== Listed entries ==
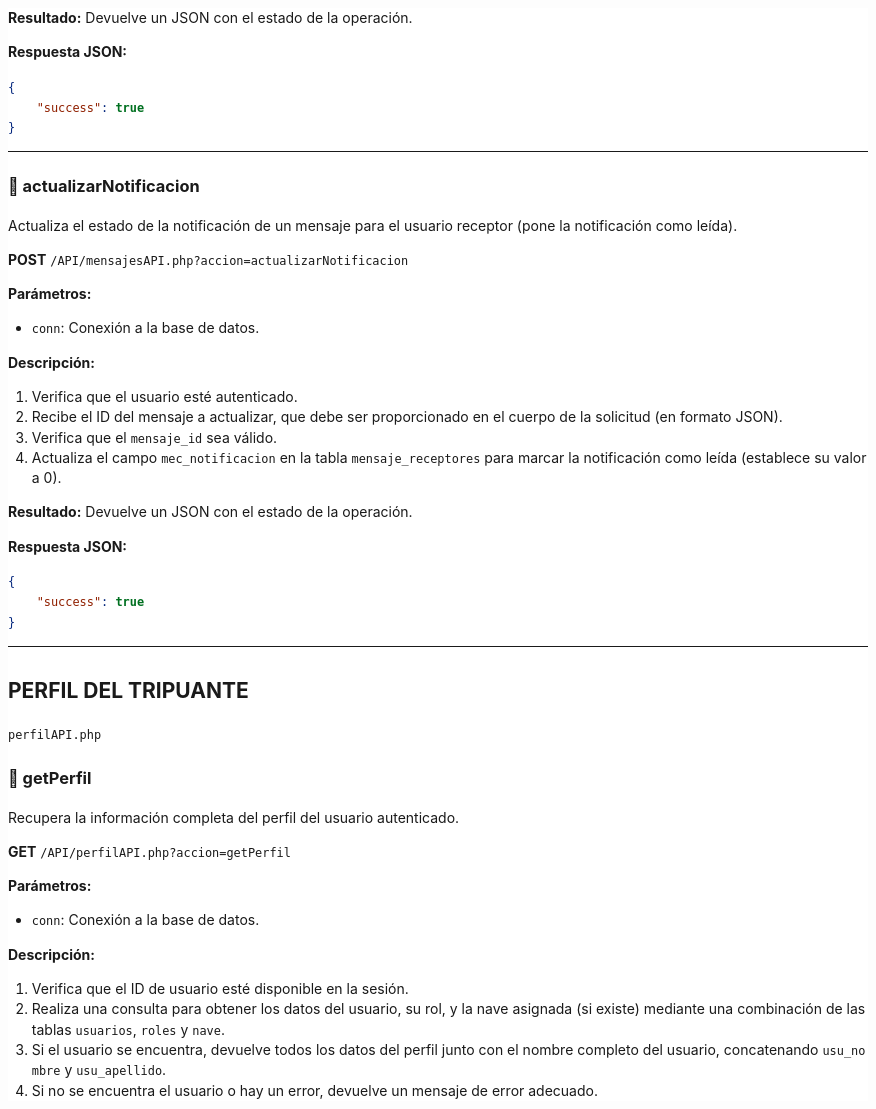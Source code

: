 **Resultado:**
Devuelve un JSON con el estado de la operación.

**Respuesta JSON:**
```json
{
    "success": true
}
```
---

### 🔔 actualizarNotificacion
Actualiza el estado de la notificación de un mensaje para el usuario receptor (pone la notificación como leída).

**POST**  `/API/mensajesAPI.php?accion=actualizarNotificacion`

**Parámetros:**

- `conn`: Conexión a la base de datos.

**Descripción:**
1. Verifica que el usuario esté autenticado.
2. Recibe el ID del mensaje a actualizar, que debe ser proporcionado en el cuerpo de la solicitud (en formato JSON).
3. Verifica que el `mensaje_id` sea válido.
4. Actualiza el campo `mec_notificacion` en la tabla `mensaje_receptores` para marcar la notificación como leída (establece su valor a 0).

**Resultado:**
Devuelve un JSON con el estado de la operación.

**Respuesta JSON:**
```json
{
    "success": true
}
```
---
##  PERFIL DEL TRIPUANTE
`perfilAPI.php`

### 👤 getPerfil
Recupera la información completa del perfil del usuario autenticado.

**GET**  `/API/perfilAPI.php?accion=getPerfil`


**Parámetros:**

- `conn`: Conexión a la base de datos.

**Descripción:**
1. Verifica que el ID de usuario esté disponible en la sesión.
2. Realiza una consulta para obtener los datos del usuario, su rol, y la nave asignada (si existe) mediante una combinación de las tablas `usuarios`, `roles` y `nave`.
3. Si el usuario se encuentra, devuelve todos los datos del perfil junto con el nombre completo del usuario, concatenando `usu_nombre` y `usu_apellido`.
4. Si no se encuentra el usuario o hay un error, devuelve un mensaje de error adecuado.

== Action item ==
What is needed is a word-for-word restatement of the entries, minus any pictures.

== Final answer ==
Source code

: **Resultado:**
Devuelve un JSON con el estado de la operación.

**Respuesta JSON:**
```json
{
    "success": true
}
```
---

### 🔔 actualizarNotificacion
Actualiza el estado de la notificación de un mensaje para el usuario receptor (pone la notificación como leída).

**POST**  `/API/mensajesAPI.php?accion=actualizarNotificacion`

**Parámetros:**

- `conn`: Conexión a la base de datos.

**Descripción:**
1. Verifica que el usuario esté autenticado.
2. Recibe el ID del mensaje a actualizar, que debe ser proporcionado en el cuerpo de la solicitud (en formato JSON).
3. Verifica que el `mensaje_id` sea válido.
4. Actualiza el campo `mec_notificacion` en la tabla `mensaje_receptores` para marcar la notificación como leída (establece su valor a 0).

**Resultado:**
Devuelve un JSON con el estado de la operación.

**Respuesta JSON:**
```json
{
    "success": true
}
```
---
##  PERFIL DEL TRIPUANTE
`perfilAPI.php`

### 👤 getPerfil
Recupera la información completa del perfil del usuario autenticado.

**GET**  `/API/perfilAPI.php?accion=getPerfil`


**Parámetros:**

- `conn`: Conexión a la base de datos.

**Descripción:**
1. Verifica que el ID de usuario esté disponible en la sesión.
2. Realiza una consulta para obtener los datos del usuario, su rol, y la nave asignada (si existe) mediante una combinación de las tablas `usuarios`, `roles` y `nave`.
3. Si el usuario se encuentra, devuelve todos los datos del perfil junto con el nombre completo del usuario, concatenando `usu_nombre` y `usu_apellido`.
4. Si no se encuentra el usuario o hay un error, devuelve un mensaje de error adecuado.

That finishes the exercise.